— Ты прясть умеешь?
— Да, а ты нешто не умеешь?
— Нет. Я не видела даже, как прядут.
— А что ж ты делала?
— Училась. А когда мама померла, хозяйствовать чуточку приходится. Я и сейчас учусь, в фэзэу.
— Где, где? — не поняла Настя.
— В фэ-зэ-у, — раздельно, по слогам, произнесла Люба. — Это наша школа, фабрично-заводского ученичества, так сокращенно называется. Я хочу быть мастером-шлифовальщиком.
— А-а, — протянула Настя, а сама так и не поняла, что такое мастер-шлифовальщик. Переспросить же Любу второй раз постеснялась.
— Ну, Настя, давай спать. Мы лучше в кровати будем разговаривать, — говорит Люба. — Только знаешь что… Сделаешь ты одну штуку, которую я скажу тебе?
— Какую?
— Нет, ты сначала скажи, сделаешь или нет?
— Ладно, сделаю, — робеет опять Настя.
— Сними свою рубашку и надень мою. Я тебе сейчас дам чистую.
— Нет, как же это? Я сроду чужую рубаху не носила.

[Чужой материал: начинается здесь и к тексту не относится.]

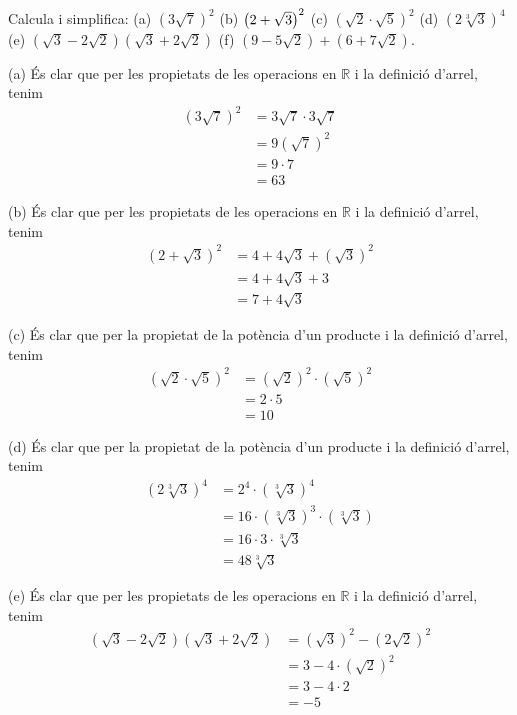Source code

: \begin{exercici}
Calcula i simplifica: (a) $\left( 3\sqrt{7}\right) ^{2}$ (b) $\left( 2+\sqrt{%
3}\right) ^{2}$ (c) $\left( \sqrt{2}\cdot \sqrt{5}\right) ^{2}$ (d) $\left( 2%
\sqrt[3]{3}\right) ^{4}$ (e) $(\sqrt{3}-2\sqrt{2})(\sqrt{3}+2\sqrt{2})$ (f) $%
\left( 9-5\sqrt{2}\right) +\left( 6+7\sqrt{2}\right) $.

\end{exercici}

\begin{solucio}
(a) És clar que per les propietats de les operacions en $\mathbb{R}$ i la
definició d’arrel, tenim%
\begin{align*}
\left( 3\sqrt{7}\right) ^{2} &=3\sqrt{7}\cdot 3\sqrt{7} \\
&=9\left( \sqrt{7}\right) ^{2} \\
&=9\cdot 7 \\
&=63
\end{align*}

(b) És clar que per les propietats de les operacions en $\mathbb{R}$ i la
definició d’arrel, tenim%
\begin{align*}
\left( 2+\sqrt{3}\right) ^{2} &=4+4\sqrt{3}+\left( \sqrt{3}\right) ^{2} \\
&=4+4\sqrt{3}+3 \\
&=7+4\sqrt{3}
\end{align*}

(c) És clar que per la propietat de la potència d’un producte i la definició d’arrel, tenim%
\begin{align*}
\left( \sqrt{2}\cdot \sqrt{5}\right) ^{2} &=\left( \sqrt{2}\right)
^{2}\cdot \left( \sqrt{5}\right) ^{2} \\
&=2\cdot 5 \\
&=10
\end{align*}

(d) És clar que per la propietat de la potència d’un producte i la definició d’arrel, tenim%
\begin{align*}
\left( 2\sqrt[3]{3}\right) ^{4} &=2^{4}\cdot \left( \sqrt[3]{3}\right) ^{4}
\\
&=16\cdot \left( \sqrt[3]{3}\right) ^{3}\cdot \left( \sqrt[3]{3}\right) \\
&=16\cdot 3\cdot \sqrt[3]{3} \\
&=48\sqrt[3]{3}
\end{align*}

(e) És clar que per les propietats de les operacions en $\mathbb{R}$ i la
definició d’arrel, tenim%
\begin{align*}
(\sqrt{3}-2\sqrt{2})(\sqrt{3}+2\sqrt{2}) &=\left( \sqrt{3}\right)
^{2}-\left( 2\sqrt{2}\right) ^{2} \\
&=3-4\cdot \left( \sqrt{2}\right) ^{2} \\
&=3-4\cdot 2 \\
&=-5
\end{align*}


\end{solucio}
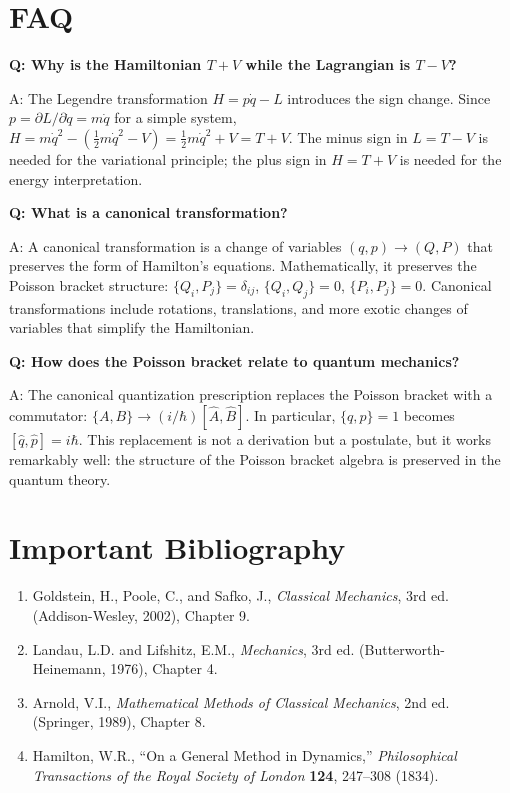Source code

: \documentclass[11pt,openright]{book}
\begin{document}
\section*{FAQ}

\textbf{Q: Why is the Hamiltonian $T + V$ while the Lagrangian is $T - V$?}

A: The Legendre transformation $H = p\dot{q} - L$ introduces the sign change. Since $p = \partial L/\partial\dot{q} = m\dot{q}$ for a simple system, $H = m\dot{q}^2 - (\frac{1}{2}m\dot{q}^2 - V) = \frac{1}{2}m\dot{q}^2 + V = T + V$. The minus sign in $L = T - V$ is needed for the variational principle; the plus sign in $H = T + V$ is needed for the energy interpretation.

\textbf{Q: What is a canonical transformation?}

A: A canonical transformation is a change of variables $(q, p) \to (Q, P)$ that preserves the form of Hamilton's equations. Mathematically, it preserves the Poisson bracket structure: $\{Q_i, P_j\} = \delta_{ij}$, $\{Q_i, Q_j\} = 0$, $\{P_i, P_j\} = 0$. Canonical transformations include rotations, translations, and more exotic changes of variables that simplify the Hamiltonian.

\textbf{Q: How does the Poisson bracket relate to quantum mechanics?}

A: The canonical quantization prescription replaces the Poisson bracket with a commutator: $\{A, B\} \to (i/\hbar)[\hat{A}, \hat{B}]$. In particular, $\{q, p\} = 1$ becomes $[\hat{q}, \hat{p}] = i\hbar$. This replacement is not a derivation but a postulate, but it works remarkably well: the structure of the Poisson bracket algebra is preserved in the quantum theory.
\section*{Important Bibliography}

\begin{enumerate}
\item Goldstein, H., Poole, C., and Safko, J., \textit{Classical Mechanics}, 3rd ed. (Addison-Wesley, 2002), Chapter 9.
\item Landau, L.D. and Lifshitz, E.M., \textit{Mechanics}, 3rd ed. (Butterworth-Heinemann, 1976), Chapter 4.
\item Arnold, V.I., \textit{Mathematical Methods of Classical Mechanics}, 2nd ed. (Springer, 1989), Chapter 8.
\item Hamilton, W.R., ``On a General Method in Dynamics,'' \textit{Philosophical Transactions of the Royal Society of London} \textbf{124}, 247--308 (1834).
\end{enumerate}
\end{document}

— Нет, нет, нет! Сказала — сделаю, теперь, брат, назад нельзя, — хлопнула Люба крышкой корзины, где у нее белье лежало. — Вот, бери и надевай, без всяких разговоров. Надевай, надевай!

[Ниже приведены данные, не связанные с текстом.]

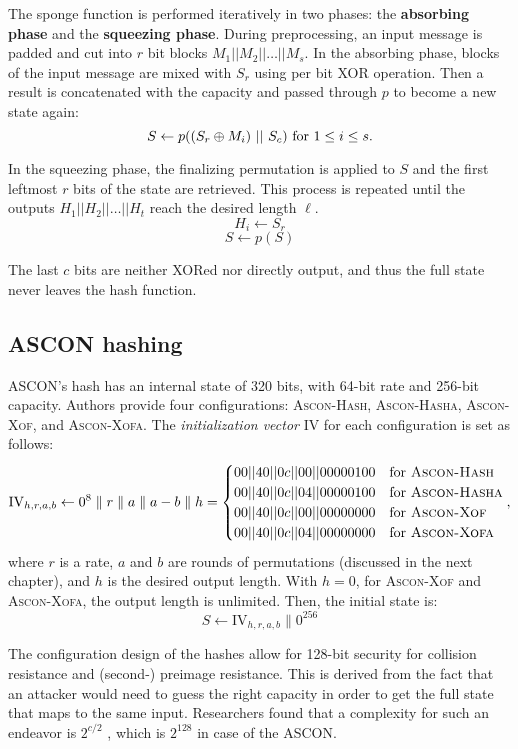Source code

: The sponge function is performed iteratively in two phases: the \textbf{absorbing phase} and the \textbf{squeezing phase}. During preprocessing, an input message is padded and cut into $r$ bit blocks $M_1||M_2||\ldots||M_s$. In the absorbing phase, blocks of the input message are mixed with $S_r$ using per bit XOR operation. Then a result is concatenated with the capacity and passed through $p$ to become a new state again:
\begin{equation}
    S \leftarrow p((S_r \oplus M_i)~||~S_c)~\text{for}~1 \leq i \leq s. \notag
\end{equation}


In the squeezing phase, the finalizing permutation is applied to $S$ and the first leftmost $r$ bits of the state are retrieved. This process is repeated until the outputs $H_1||H_2||\ldots||H_t$ reach the desired length $\ell$.
\[
    H_i \leftarrow S_r
\]
\[
    S \leftarrow p(S)
\]

The last $c$ bits are neither XORed nor directly output, and thus the full state never leaves the hash function.

\subsection{ASCON hashing}
ASCON's hash has an internal state of 320 bits, with 64-bit rate and 256-bit capacity. Authors provide four configurations: \textsc{Ascon-Hash, Ascon-Hasha, Ascon-Xof}, and \textsc{Ascon-Xofa}. The \textit{initialization vector} IV for each configuration is set as follows:
\[
\text{IV}_{h,r,a,b} \leftarrow 0^8 \parallel r \parallel a \parallel a - b \parallel h =
\begin{cases}
    00||40||0c||00||00000100 & \text{for }\textsc{Ascon-Hash} \\
    00||40||0c||04||00000100 & \text{for }\textsc{Ascon-Hasha} \\
    00||40||0c||00||00000000 & \text{for }\textsc{Ascon-Xof} \\
    00||40||0c||04||00000000 & \text{for }\textsc{Ascon-Xofa} \\
\end{cases},
\]
where $r$ is a rate, $a$ and $b$ are rounds of permutations (discussed in the next chapter), and $h$ is the desired output length. With $h=0$, for \textsc{Ascon-Xof} and \textsc{Ascon-Xofa}, the output length is unlimited. Then, the initial state is:
\[
S \leftarrow \text{IV}_{h,r,a,b} \parallel 0^{256}
\]

The configuration design of the hashes allow for 128-bit security for collision resistance and (second-) preimage resistance. This is derived from the fact that an attacker would need to guess the right capacity in order to get the full state that maps to the same input. Researchers found that a complexity for such an endeavor is $2^{c/2}$ \cite{bertoniIndifferentiabilitySpongeConstruction2008}, which is $2^{128}$ in case of the ASCON.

Настя видит, что упорствовать ей перед бойкой Любой невозможно, больно уж она командовать умеет, недаром ее отец даже слушает.
«Вот Любу бы к моей мачехе, ее бы она не посмела колотить и ругать. Люба не такая, как я, она в обиду себя не даст», — подумалось Насте.
Настя покорно сняла с себя свою рубаху посконную, а Любину, полотняную, надела. И точно гора у ней с плеч свалилась, а вместо горы пух по плечам полег, такой мягкой показалась ей Любина рубашка.
— Ну, как? — спрашивает Люба.
— Хорошо! — отвечает Настя.
— А-а, то-то же! А еще не хотела переодеваться! Ну, а теперь спать, в кровать. Раз, два, три! — прыгнула Люба по-кошачьи на кровать, — Ты к стенке ложись, к стенке!
Настя легла к стенке и потонула в пуховичке Любином.
— Ох, постель какая у тебя мягкая! — говорит Настя.
— Это мне от мамы осталось. Моя мама умерла, — сказала Люба.
— Моя тоже.
И девочкам стало грустно.
— Хочешь, будем дружно жить? — говорит Люба.
— Хочу, — говорит Настя.
— А то у меня есть одна подруга, Нинка, но она всегда задается, как чуть что — фырк! Мне даже надоело это. Ты подумай, мы с нею вместе в школу ходили, вместе в фэзэу подали заявление. А она все задается. И это потому все, что мне не с кем еще дружить. Я ей так и говорю: «Нинка, не задавайся, я найду другую подругу, получше тебя». А она: «Ну и ищи, ты мне не нужна, у меня Соня есть». А эта Сонька, ежели бы ты ее, Настя, видела!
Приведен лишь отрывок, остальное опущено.